10 minutes – Relevant information from the platinum sponsor
45 minutes – Insights into the clinical utility of PARP inhibitors
- Use in the different tumour types.
- The timing of use.
- Patient education and patient-reported experience.
- The projected future use of PARP inhibitors.
Panel members for the discussion on the challenges of developing PARP inhibitors:
Dr Tony Williams. MA, MB, BS, FRCP
Dr Williams is an experienced drug developer with experience of large pharma in the areas of early-stage development in oncology. He is an oncologist by training (Cambridge and UCL) and has worked in oncology clinical research for over 20 years, with considerable experience in ovarian, prostate, metastatic breast, and pancreatic cancer with recent experience with PARPi-combinations. He has translational experience of the role of markers, both predictive and prognostic, in the early stage of development to effectively assess PARPi and design phase 3 studies. He is also interested in patient reported outcomes, which has become important in decisions involving dose escalation in early oncology clinical studies.
Dr Marika Crohns. MD, PhD
Dr. Marika Crohns, MD, PhD, Board Certified in Oncology and Radiotherapy is an academic and scientist with a background in investigating antioxidants, cytokines, DNA damage markers, novel biomarkers and oxidative stress markers in especially lung cancer patients. After 10 years of academic and hospital career, Dr. Crohns worked 20 years for a global top pharmaceutical company where she designed several phase I-IV studies and contributed to countless registration studies for EMA and FDA.In addition, she has created the full clinical development program for several hematology products. Dr. Crohns’s expertise covers all solid and liquid tumors as well as complications of transplantation.
Dr Chee Gee See. PhD
Dr See is a translational medicine leader with over 30 years’ experience in pharma (GSK & Roche), small biotechs and academia. He has extensive industry experience in developing oncology drugs and was the biomarker and experimental medicine leader in the Phase 3 ToGA study when the indication for Herceptin was extended from breast cancer to gastric and esophageal cancer. He is experienced in all clinical and preclinical phases and also led the early development of a prostate cancer drug from target identification to hit identification. He has expertise in shaping clinical biomarker strategies that lead to companion diagnostic development and understanding mechanisms of disease resistance so we can map the optimal next-generation clinical development.
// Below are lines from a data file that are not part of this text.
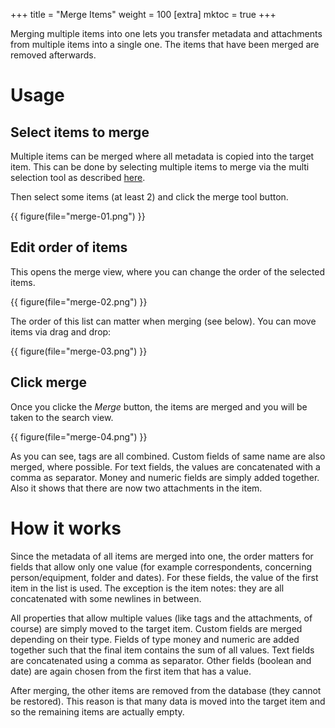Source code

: +++
title = "Merge Items"
weight = 100
[extra]
mktoc = true
+++

Merging multiple items into one lets you transfer metadata and
attachments from multiple items into a single one. The items that have
been merged are removed afterwards.

# Usage
## Select items to merge

Multiple items can be merged where all metadata is copied into the
target item. This can be done by selecting multiple items to merge via
the multi selection tool as described
[here](@/docs/webapp/multiedit.md#toggle-selection-mode).

Then select some items (at least 2) and click the merge tool button.

{{ figure(file="merge-01.png") }}


## Edit order of items

This opens the merge view, where you can change the order of the
selected items.

{{ figure(file="merge-02.png") }}

The order of this list can matter when merging (see below). You can
move items via drag and drop:

{{ figure(file="merge-03.png") }}


## Click merge

Once you clicke the *Merge* button, the items are merged and you will
be taken to the search view.

{{ figure(file="merge-04.png") }}

As you can see, tags are all combined. Custom fields of same name are
also merged, where possible. For text fields, the values are
concatenated with a comma as separator. Money and numeric fields are
simply added together. Also it shows that there are now two
attachments in the item.


# How it works

Since the metadata of all items are merged into one, the order matters
for fields that allow only one value (for example correspondents,
concerning person/equipment, folder and dates). For these fields, the
value of the first item in the list is used. The exception is the item
notes: they are all concatenated with some newlines in between.

All properties that allow multiple values (like tags and the
attachments, of course) are simply moved to the target item. Custom
fields are merged depending on their type. Fields of type money and
numeric are added together such that the final item contains the sum
of all values. Text fields are concatenated using a comma as
separator. Other fields (boolean and date) are again chosen from the
first item that has a value.

After merging, the other items are removed from the database (they
cannot be restored). This reason is that many data is moved into the
target item and so the remaining items are actually empty.

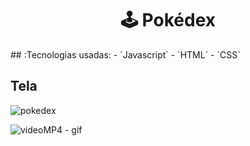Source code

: <h1 align="center">
  🕹 Pokédex
</h1>
## :Tecnologias usadas:
- `Javascript`
- `HTML`
- `CSS`


## Tela

![pokedex](https://user-images.githubusercontent.com/23708544/89828414-60129d80-db2f-11ea-94a6-d3a42ebe4194.png)

![videoMP4 - gif](https://user-images.githubusercontent.com/23708544/89829289-b502e380-db30-11ea-9265-77874cbbf637.gif)
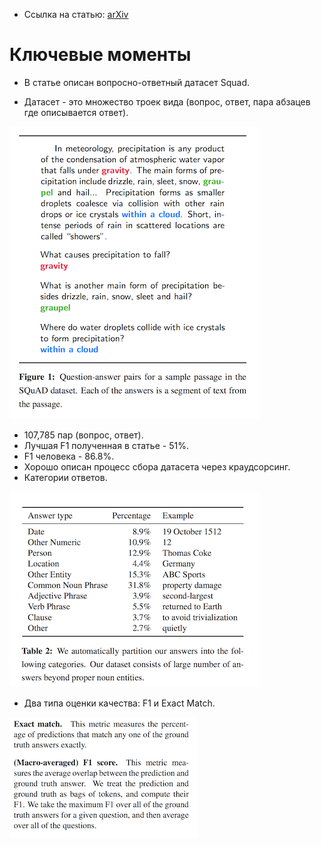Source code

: - Ссылка на статью: [arXiv](https://arxiv.org/abs/1606.05250)

# Ключевые моменты

- В статье описан вопросно-ответный датасет Squad.

- Датасет - это множество троек вида (вопрос, ответ, пара абзацев где описывается ответ).

![Тройка](squad-descr.png)

- 107,785 пар (вопрос, ответ).
- Лучшая F1 полученная в статье - 51%.
- F1 человека - 86.8%.
- Хорошо описан процесс сбора датасета через краудсорсинг.
- Категории ответов.

![Категории ответов](squad-category.png)

- Два типа оценки качества: F1 и Exact Match.

![Два типа оценки качества F1 и Exact Match](squad-measure.png)
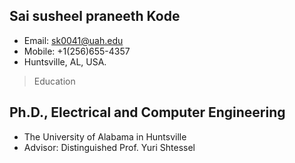 ## Sai susheel praneeth Kode 
* Email: sk0041@uah.edu
* Mobile: +1(256)655-4357 
* Huntsville, AL, USA.

> Education 

## Ph.D., Electrical and Computer Engineering                                                                         
* The University of Alabama in Huntsville 
* Advisor: Distinguished Prof. Yuri Shtessel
Panel members for the discussion on Insights into the clinical utility of PARP inhibitors:
Professor Justin Stebbing BM BCh MA (Oxon) PhD FRCP FRCPath
Professor Stebbing expertise is in cancer drug development, biomarkers, immunotherapy and translational research. Justin has published over 700 peer-reviewed papers in journals such as the Lancet, New England Journal, Blood, the Journal of Clinical Oncology, Annals of Internal Medicine. He is an Honorary Professor at Imperial College, London and his work has concentrated on new druggable target discovery. Justin and his team published in Nature Medicine, outlining the groundbreaking discovery of a new cancer-causing gene and his papers include use of circulating biomarkers, gene regulation (non-coding RNA biology in stem cells including the discovery of a new class of RNA). He was appointed the government’s first oncology professor funded by the National Institute for Health Research (NIHR). In 2016, Professor Stebbing was internationally recognised with his appointment as co-Editor-in-Chief of Oncogene and election to the American Society for Clinical Investigation.
Dr Nick Plowman. MA, MD, FRCR, FRCP
Dr. Plowman has been a Consultant Oncologist at St. Bartholomew’s Hospital and the Hospital for Sick Children in London for thirty-years. He is an authority on the optimal management of cancer and leads one of the country’s foremost teams tackling all cancers. His research work has led to advances in medical practice worldwide including the introduction of aromatase inhibitors into breast cancer management and glucocorticoids into advanced prostate cancer management. He also works in targeted anti-cancer treatment and has an interest in the relationship of genetic mutations to predicting response to immunotherapy. In this regard, he has discovered two previously, unrecognized, DNA repair fault diseases. He was trained and qualified at Cambridge University, and works globally with experience in the UK, EU, USA, and the Middle East.